Fraser Health is improving its system for sanitizing its facilities by acquiring what it calls disinfection pods.
Those pods reflect and trap UV rays and they are essentially moveable containment areas that can hold items such as wheelchairs, incubators and IV poles. The health region's robots can then enter the pod and emit short pulses of ultraviolet light to damage the DNA and RNA of harmful pathogens.
Without the pods, the equipment would still be able to be disinfected but because it would be out in the open in a room, it would cause the hospital or other facility to temporarily close the room.

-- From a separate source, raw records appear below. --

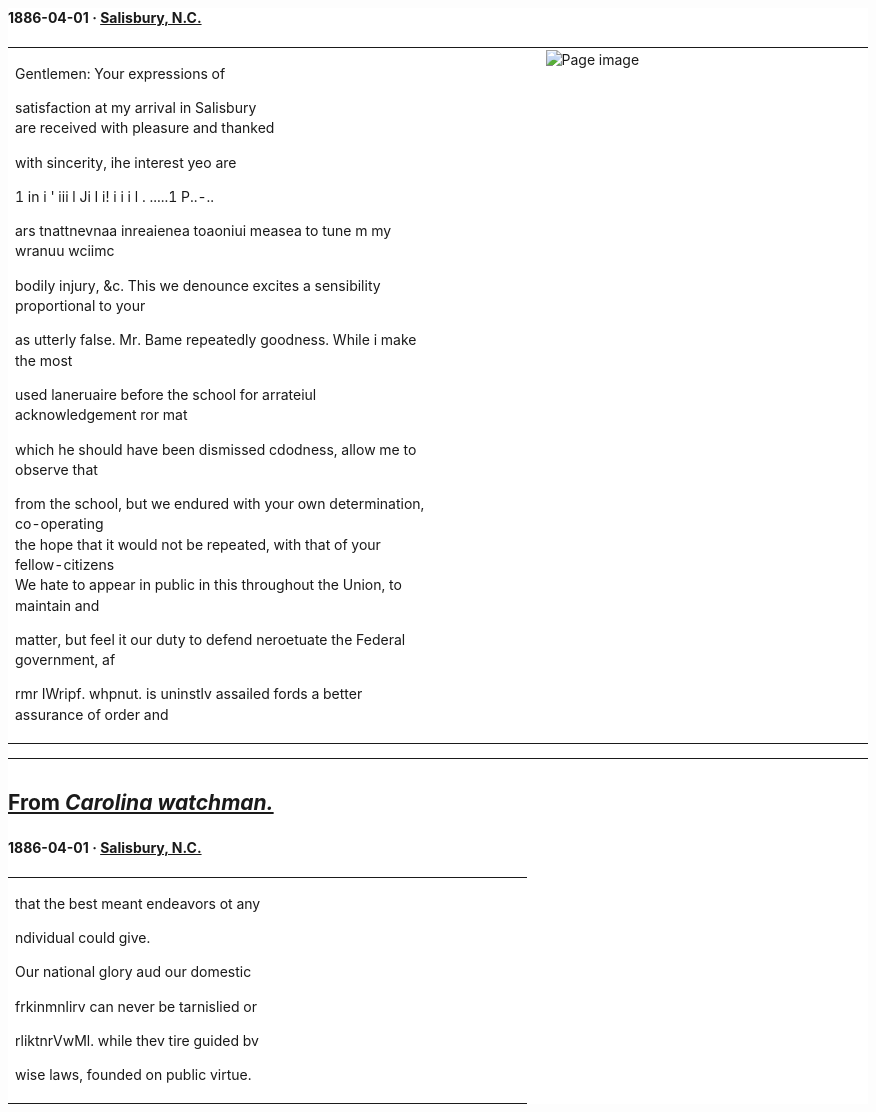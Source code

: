 #### 1886-04-01 &middot; [Salisbury, N.C.](http://dbpedia.org/resource/Salisbury%2C_North_Carolina)

<table style="width: 100%;"><tr><td style="width: 50%">

  
  
Gentlemen: Your expressions of  
  
satisfaction at my arrival in Salisbury  
are received with pleasure and thanked  
  
with sincerity, ihe interest yeo are  
  
1 in i &#x27; iii l Ji I i! i i i l . .....1 P..-..  
  
ars tnattnevnaa inreaienea toaoniui measea to tune m my wranuu wciimc  
  
bodily injury, &amp;c. This we denounce excites a sensibility proportional to your  
  
as utterly false. Mr. Bame repeatedly goodness. While i make the most  
  
used laneruaire before the school for arrateiul acknowledgement ror mat  
  
which he should have been dismissed cdodness, allow me to observe that  
  
from the school, but we endured with your own determination, co-operating  
the hope that it would not be repeated, with that of your fellow-citizens  
We hate to appear in public in this throughout the Union, to maintain and  
  
matter, but feel it our duty to defend neroetuate the Federal government, af  
  
rmr IWripf. whpnut. is uninstlv assailed fords a better assurance of order and
</td><td style="width: 50%; max-height: 75%; margin: auto; display: block;">
<img alt="Page image" src="https://newspapers.digitalnc.org/images/iiif/batch_ncu_CarWSal1_ver01%2Fdata%2F1886040101%2F0257.jp2/pct:28.05466237942122,58.04399958294234,25.468917470525188,7.913669064748201/!600,600/0/default.jpg"/>
</td>
</tr></table>

---

## [From _Carolina watchman._](https://newspapers.digitalnc.org/lccn/sn84026488/1886-04-01/ed-1/seq-1/)

#### 1886-04-01 &middot; [Salisbury, N.C.](http://dbpedia.org/resource/Salisbury%2C_North_Carolina)

<table style="width: 100%;"><tr><td style="width: 50%">

  
  
that the best meant endeavors ot any  
  
ndividual could give.  
  
Our national glory aud our domestic  
  
frkinmnlirv can never be tarnislied or  
  
rliktnrVwMl. while thev tire guided bv  
  
wise laws, founded on public virtue.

Fraser Health launched what it calls its Ultraviolet Germicidal Irradiation (UVGI) program in 2016 and was using two robots: Phoenix and Haley. In 2020, it added 14 more robots, including one named Bonnie and one named Henry, after Provincial Health Officer Dr. Bonnie Henry.
The robots cost a total of about $2 million and were funded by donors.
Since Fraser Health's UVGI program launched, the region has seen fewer hospital-acquired infections such as C. difficile and MRSA, according to Fraser Health.
It estimated that its robot fleet has disinfected nearly 62,000 rooms in the past 21 months.
Fraser Health is B.C.'s largest health region, and includes cities such as Burnaby, Coquitlam and Maple Ridge as well as Surrey, White Rock and cities out as far as Hope.
The robots keep an internal time-sheet of where and when they work, and then send the data to a server so Fraser Health can monitor usage.
Robots are increasingly used in a wide range of industries. GreenCo Robots CEO Liang Yu told BIV that he has sold or rented robots to owners of nearly 50 B.C. restaurants to deliver meals to tables.
Richmond's Happy Lamb Hot Pot restaurant in mid-2021 was the first in the province to have a GreenCo robot.